Repair: Minolta MD Rokkor-X 50mm f/1.4

This article documents the process of disassembling a Minolta MD Rokkor-X 50mm f/1.4. Other versions of this lens might require a different operation.

This lens is constructed similarly to the Minolta MD Rokkor-X 45mm f/2. You may find the repair article for that lens useful.

You may find it useful for cleaning the internal surfaces of the lens, but I will only demonstrate accessing the surfaces adjacent to the aperture. The elements in the front lens cell are sealed, and are not designed to be further removed. The rear lens cell looks like it could be taken apart more, but I have not needed to do this. This could be attributed to cost-reduction, but I like the logical sequence in assembly.

You are responsible for your lens. You should wear gloves, and work in a clean environment.
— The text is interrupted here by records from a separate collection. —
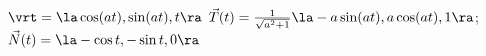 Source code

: {$\vrt = \la \cos (at),\sin (at),t \ra$
}
{$\vec T(t) = \frac{1}{\sqrt{a^2+1}}\la -a\sin (at),a\cos (at),1 \ra$; $\vec N(t) = \la  -\cos t,-\sin t,0\ra$
} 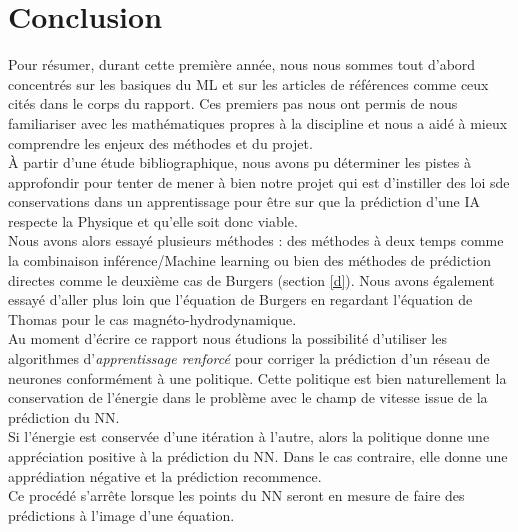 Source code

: \documentclass[a4paper,12pt]{article}
\newcommand\bk{\color{black}}
\newcommand\navy{\color{navy}}
\numberwithin{equation}{section} %
\begin{document}
\navy \section{Conclusion} \bk
\noindent Pour résumer, durant cette première année, nous nous sommes tout d'abord concentrés sur les basiques du ML et sur les articles de références comme ceux cités dans le corps du rapport. Ces premiers pas nous ont permis de nous familiariser avec les mathématiques propres à la discipline et nous a aidé à mieux comprendre les enjeux des méthodes et du projet.\\
À partir d'une étude bibliographique, nous avons pu déterminer les pistes à approfondir pour tenter de mener à bien notre projet qui est d'instiller des loi sde conservations dans un apprentissage pour être sur que la prédiction d'une IA respecte la Physique et qu'elle soit donc viable.\\
Nous avons alors essayé plusieurs méthodes : des méthodes à deux temps comme la combinaison inférence/Machine learning ou bien des méthodes de prédiction directes comme le deuxième cas de Burgers (section \eqref{d}). Nous avons également essayé d'aller plus loin que l'équation de Burgers en regardant l'équation de Thomas pour le cas magnéto-hydrodynamique.\\
	
\noindent Au moment d'écrire ce rapport nous étudions la possibilité d'utiliser les algorithmes d'\textit{apprentissage renforcé} pour corriger la prédiction d'un réseau de neurones conformément à une politique. Cette politique est bien naturellement la conservation de l'énergie dans le problème avec le champ de vitesse issue de la prédiction du NN. \\
Si l'énergie est conservée d'une itération à l'autre, alors la politique donne une appréciation positive à la prédiction du NN. Dans le cas contraire, elle donne une apprédiation négative et la prédiction recommence.\\
Ce procédé s'arrête lorsque les points du NN seront en mesure de faire des prédictions à l'image d'une équation.\\




\pagebreak



\end{document}
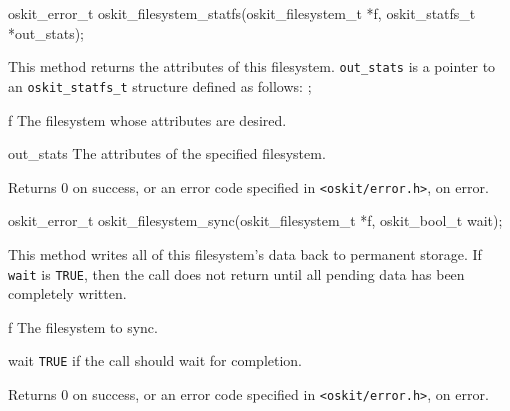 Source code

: \begin{apisyn}

	\funcproto oskit_error_t
	oskit_filesystem_statfs(oskit_filesystem_t *f, 
			       \outparam oskit_statfs_t *out_stats);
\end{apisyn}
\ostofs
\begin{apidesc}
	This method returns the attributes of this filesystem.
	{\tt out_stats} is a pointer to an {\tt oskit_statfs_t} structure 
	defined	as follows:
	;
\end{apidesc}
\begin{apiparm}
	\item[f]
		The filesystem whose attributes are desired.
	\item[out_stats]
		The attributes of the specified filesystem.
\end{apiparm}
\begin{apiret}
	Returns 0 on success, or an error code specified in
	{\tt <oskit/error.h>}, on error.
\end{apiret}


\begin{apisyn}

	\funcproto oskit_error_t
	oskit_filesystem_sync(oskit_filesystem_t *f, 
			      oskit_bool_t wait); 	
\end{apisyn}
\ostofs
\begin{apidesc}
	This method writes all of this filesystem's data back to permanent
	storage.  If {\tt wait} is {\tt TRUE}, then the call does not return
	until all pending data has been completely written.

\end{apidesc}
\begin{apiparm}
	\item[f]
		The filesystem to sync.
	\item[wait]
		{\tt TRUE} if the call should wait for completion.
\end{apiparm}
\begin{apiret}
	Returns 0 on success, or an error code specified in
	{\tt <oskit/error.h>}, on error.
\end{apiret}


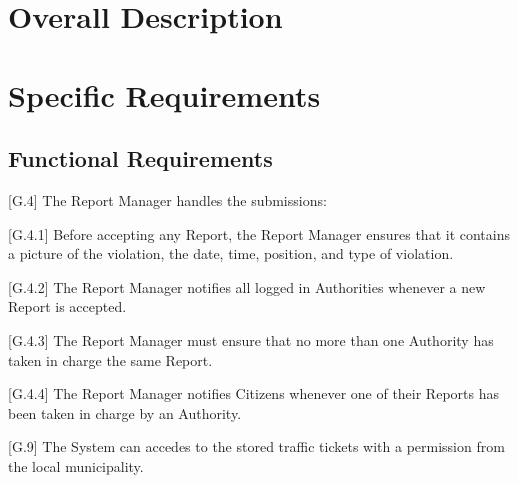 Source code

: \documentclass{report}
\begin{document}
\chapter{Overall Description}
\chapter{Specific Requirements}
\section{Functional Requirements}
\begin{itemize}
\item {[G.4]} The Report Manager handles the submissions:
    {\setlength\itemindent{25pt} \item {[G.4.1]} Before accepting any Report, the Report Manager ensures that it contains a picture of the violation, the date, time, position, and type of violation.}
    {\setlength\itemindent{25pt} \item {[G.4.2]} The Report Manager notifies all logged in Authorities whenever a new Report is accepted.}
    {\setlength\itemindent{25pt} \item {[G.4.3]} The Report Manager must ensure that no more than one Authority has taken in charge the same Report.}
    {\setlength\itemindent{25pt} \item {[G.4.4]} The Report Manager notifies Citizens whenever one of their Reports has been taken in charge by an Authority.}
\item {[G.9]} The System can accedes to the stored traffic tickets with a permission from the local municipality.
\end{itemize}
\end{document}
You will need the following tools:

  • Rubber lens opening tool, or lens spanner
  • Philips #0 screwdriver

This is the lens. Remove the front nameplate ring using a rubber tool, or a lens spanner.
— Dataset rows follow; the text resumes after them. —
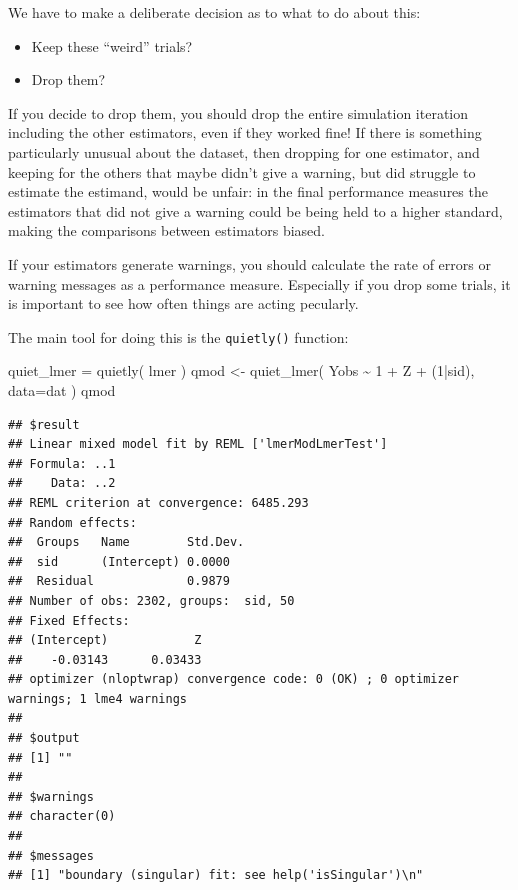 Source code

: \documentclass[
]{book}
\newenvironment{Shaded}{\begin{snugshade}}{\end{snugshade}}
\newcommand{\AttributeTok}[1]{\textcolor[rgb]{0.77,0.63,0.00}{#1}}
\newcommand{\DecValTok}[1]{\textcolor[rgb]{0.00,0.00,0.81}{#1}}
\newcommand{\FunctionTok}[1]{\textcolor[rgb]{0.00,0.00,0.00}{#1}}
\newcommand{\NormalTok}[1]{#1}
\newcommand{\OtherTok}[1]{\textcolor[rgb]{0.56,0.35,0.01}{#1}}
\newcommand{\SpecialCharTok}[1]{\textcolor[rgb]{0.00,0.00,0.00}{#1}}
\providecommand{\tightlist}{%
  \setlength{\itemsep}{0pt}\setlength{\parskip}{0pt}}
\begin{document}
We have to make a deliberate decision as to what to do about this:

\begin{itemize}
\tightlist
\item
  Keep these ``weird'' trials?
\item
  Drop them?
\end{itemize}

If you decide to drop them, you should drop the entire simulation iteration including the other estimators, even if they worked fine!
If there is something particularly unusual about the dataset, then dropping for one estimator, and keeping for the others that maybe didn't give a warning, but did struggle to estimate the estimand, would be unfair: in the final performance measures the estimators that did not give a warning could be being held to a higher standard, making the comparisons between estimators biased.

If your estimators generate warnings, you should calculate the rate of errors or warning messages as a performance measure.
Especially if you drop some trials, it is important to see how often things are acting pecularly.

The main tool for doing this is the \texttt{quietly()} function:

\begin{Shaded}
\begin{Highlighting}[]
\NormalTok{quiet\_lmer }\OtherTok{=} \FunctionTok{quietly}\NormalTok{( lmer )}
\NormalTok{qmod }\OtherTok{\textless{}{-}} \FunctionTok{quiet\_lmer}\NormalTok{( Yobs }\SpecialCharTok{\textasciitilde{}} \DecValTok{1} \SpecialCharTok{+}\NormalTok{ Z }\SpecialCharTok{+}\NormalTok{ (}\DecValTok{1}\SpecialCharTok{|}\NormalTok{sid), }\AttributeTok{data=}\NormalTok{dat )}
\NormalTok{qmod}
\end{Highlighting}
\end{Shaded}

\begin{verbatim}
## $result
## Linear mixed model fit by REML ['lmerModLmerTest']
## Formula: ..1
##    Data: ..2
## REML criterion at convergence: 6485.293
## Random effects:
##  Groups   Name        Std.Dev.
##  sid      (Intercept) 0.0000  
##  Residual             0.9879  
## Number of obs: 2302, groups:  sid, 50
## Fixed Effects:
## (Intercept)            Z  
##    -0.03143      0.03433  
## optimizer (nloptwrap) convergence code: 0 (OK) ; 0 optimizer warnings; 1 lme4 warnings 
## 
## $output
## [1] ""
## 
## $warnings
## character(0)
## 
## $messages
## [1] "boundary (singular) fit: see help('isSingular')\n"
\end{verbatim}
\end{document}
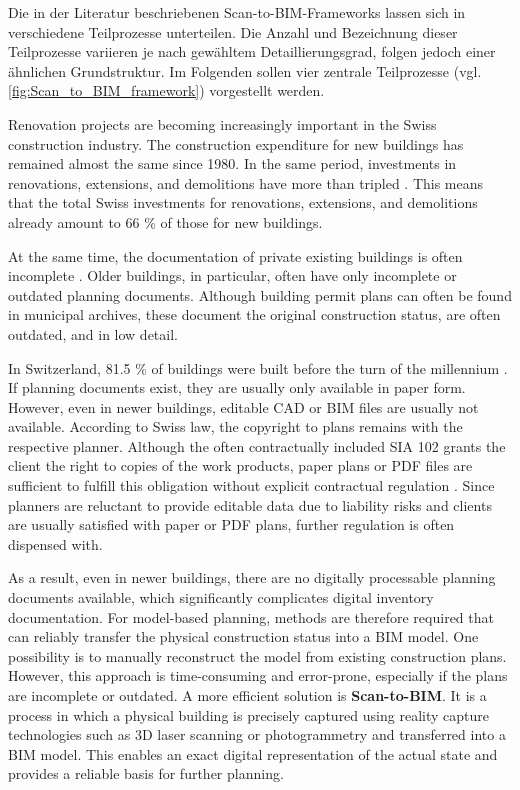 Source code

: \begin{German}
    Die in der Literatur beschriebenen Scan-to-BIM-Frameworks lassen sich in verschiedene Teilprozesse unterteilen. Die Anzahl und Bezeichnung dieser Teilprozesse variieren je nach gewähltem Detaillierungsgrad, folgen jedoch einer ähnlichen Grundstruktur. Im Folgenden sollen vier zentrale Teilprozesse (vgl. \ref{fig:Scan_to_BIM_framework}) vorgestellt werden.
\end{German}

\begin{English}
    Renovation projects are becoming increasingly important in the Swiss construction industry. The construction expenditure for new buildings has remained almost the same since 1980. In the same period, investments in renovations, extensions, and demolitions have more than tripled \cite{bundesamtfuerstatstikBauausgabenNachArt}. This means that the total Swiss investments for renovations, extensions, and demolitions already amount to 66 \% of those for new buildings.

    At the same time, the documentation of private existing buildings is often incomplete \cite{dewolfCircularBuiltEnvironmentg, kadenLeitfadenGeodaesieUnd}. Older buildings, in particular, often have only incomplete or outdated planning documents. Although building permit plans can often be found in municipal archives, these document the original construction status, are often outdated, and in low detail.
    
    In Switzerland, 81.5 \% of buildings were built before the turn of the millennium \cite{bundesamtfuerstatstikBauperiode}. If planning documents exist, they are usually only available in paper form. However, even in newer buildings, editable CAD or BIM files are usually not available. According to Swiss law, the copyright to plans remains with the respective planner. Although the often contractually included SIA 102 grants the client the right to copies of the work products, paper plans or PDF files are sufficient to fulfill this obligation without explicit contractual regulation \cite{bundschwBauenRechtenUnd}. Since planners are reluctant to provide editable data due to liability risks and clients are usually satisfied with paper or PDF plans, further regulation is often dispensed with.
    
    As a result, even in newer buildings, there are no digitally processable planning documents available, which significantly complicates digital inventory documentation. For model-based planning, methods are therefore required that can reliably transfer the physical construction status into a BIM model. One possibility is to manually reconstruct the model from existing construction plans. However, this approach is time-consuming and error-prone, especially if the plans are incomplete or outdated. A more efficient solution is \textbf{Scan-to-BIM}. It is a process in which a physical building is precisely captured using reality capture technologies such as 3D laser scanning or photogrammetry and transferred into a BIM model. This enables an exact digital representation of the actual state and provides a reliable basis for further planning.
    

\end{English}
This exposes six screws. Remove the screws that are not in the triangular cutouts (in the picture, they are at 10-, 2-, and 6 o'clock). Lift the barrel out.


Remove the remaining three screws. This allows you to lift out the front lens cell.


Note that the screw holes for the front lens cell have a slight depression. You can lift the lens cell out, if it's stuck, tap the lens lightly to dislodge the cell.


Front lens cell removed. Lens surfaces on both sides are very exposed, ensure you rest it on a suitable surface to avoid scratches.


Close-up picture of the inside surface of the front lens cell. Do not attempt to further disassemble the cell.


This is the aperture mechanism. You can clean the inner surface of the rear lens cell like this. However, it is easy to remove the rear lens cell for better access. I recommend reassembling the front cell first.


To remove the rear lens cell, start by removing the four screws holding the lens mount.

Be careful lifting out the mount. Try not to dislodge the aperture control ring as there is a ball-bearing that could fly loose.


Note the white dot on the rear lens cell. Latex gloves should provide sufficient grip to unscrew the cell.

Note the spanner slots that hold the elements in place. I'm not sure if this retainer can be removed.


Removing the rear lens cell makes it easier to clean the inside surface. Try not to touch the aperture blades.

When reassembling the lens mount, note the position of the stop-down pin.